Once again, even if you don’t like a person (which will inevitably happen sometimes) you will be able to understand them at a surprisingly deep level by forming a conception of what that person cares about in life and their work. Where they are in their own mind with respect to this. And what is working for them. 

 

A third question that takes a slightly different route but still gets people to discuss something important is:
 

  • Who are your (non-family) heroes or role-models? 

 

This question is a powerful one because it gets people to share the values and ideals that they have cultivated for themselves. This may be in line with their family heroes, but it need not. And when they come apart, I think the non-family heroes tell you more about the person. It tells you about what they've chosen to care about and to hold to be the very best of humanity.
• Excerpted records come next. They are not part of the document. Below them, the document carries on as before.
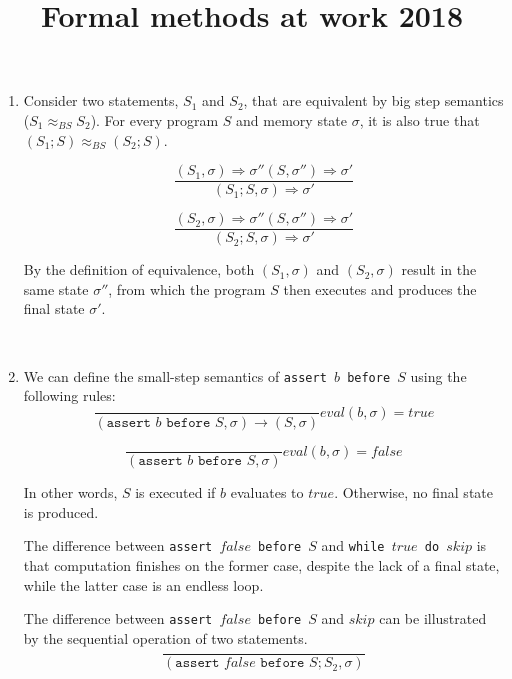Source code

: \documentclass[11pt]{article}
\begin{document}
\title{Formal methods at work 2018}

\begin{enumerate}
	\item Consider two statements, $S_1$ and $S_2$, that are equivalent by big step semantics ($S_1 \approx_{BS} S_2$).
		For every program $S$ and memory state $
	\sigma$, it is also true that $(S_1;S) \approx_{BS} (S_2;S)$. 
		
		\begin{equation}
			\frac{(S_1,\sigma)\Rightarrow\sigma'' (S,\sigma'')\Rightarrow\sigma'}{(S_1;S,\sigma)\Rightarrow\sigma'} 
		\end{equation}
		
		\begin{equation}
			\frac{(S_2,\sigma)\Rightarrow\sigma'' (S,\sigma'')\Rightarrow\sigma'}{(S_2;S,\sigma)\Rightarrow\sigma'}
		\end{equation}
		
		By the definition of equivalence, both $(S_1,\sigma)$ and $(S_2,\sigma)$ result in the same state $\sigma''$, from which the program $S$ then executes and produces the final state $\sigma'$.
		
		\\
		
	\item We can define the small-step semantics of \texttt{assert $b$ before $S$} using the following rules:
		\begin{equation}
			\frac{}{(\texttt{assert }b\texttt{ before }S,\sigma)\rightarrow (S,\sigma)}eval(b,\sigma)=true
		\end{equation}
		
		\begin{equation}
			\frac{}{(\texttt{assert }b\texttt{ before }S,\sigma)}eval(b,\sigma)=false
		\end{equation}
		
		In other words, $S$ is executed if $b$ evaluates to $true$. Otherwise, no final state is produced.
		
		The difference between \texttt{assert $false$ before $S$} and \texttt{while $true$ do $skip$} is that computation finishes on the former case, despite the lack of a final state, while the latter case is an endless loop.
		
		The difference between \texttt{assert $false$ before $S$} and $skip$ can be illustrated by the sequential operation of two statements.		
		\begin{equation}
			\frac{}{(\texttt{assert }false\texttt{ before }S;S_2,\sigma)}	
		\end{equation}
		

\end{enumerate}
\end{document}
Even if it was not taught to them by their family. 

 

Once again, by listening to the answer to this question, we can piece together a picture of what kind of person they are. 

 

Ultimately, as we interact with others, if we are to make the best of it, we want to figure out people’s character. What they really care about. The values and principles they live by. And then we can decide what kind of place we wish to give different people in our life. 

 

People love talking about themselves. By asking the right questions, you can easily get them to talk about important. interesting stuff. Stuff that can teach you a lot about them.

 

Along with this reflective approach to conversation, a philosophical approach to building better relationships requires self-knowledge. It requires understanding yourself. Being in touch with what you want out life. With what works for you What speaks to you. A key part of this is, of course, to have your own magnificent answers to the above three questions thought out.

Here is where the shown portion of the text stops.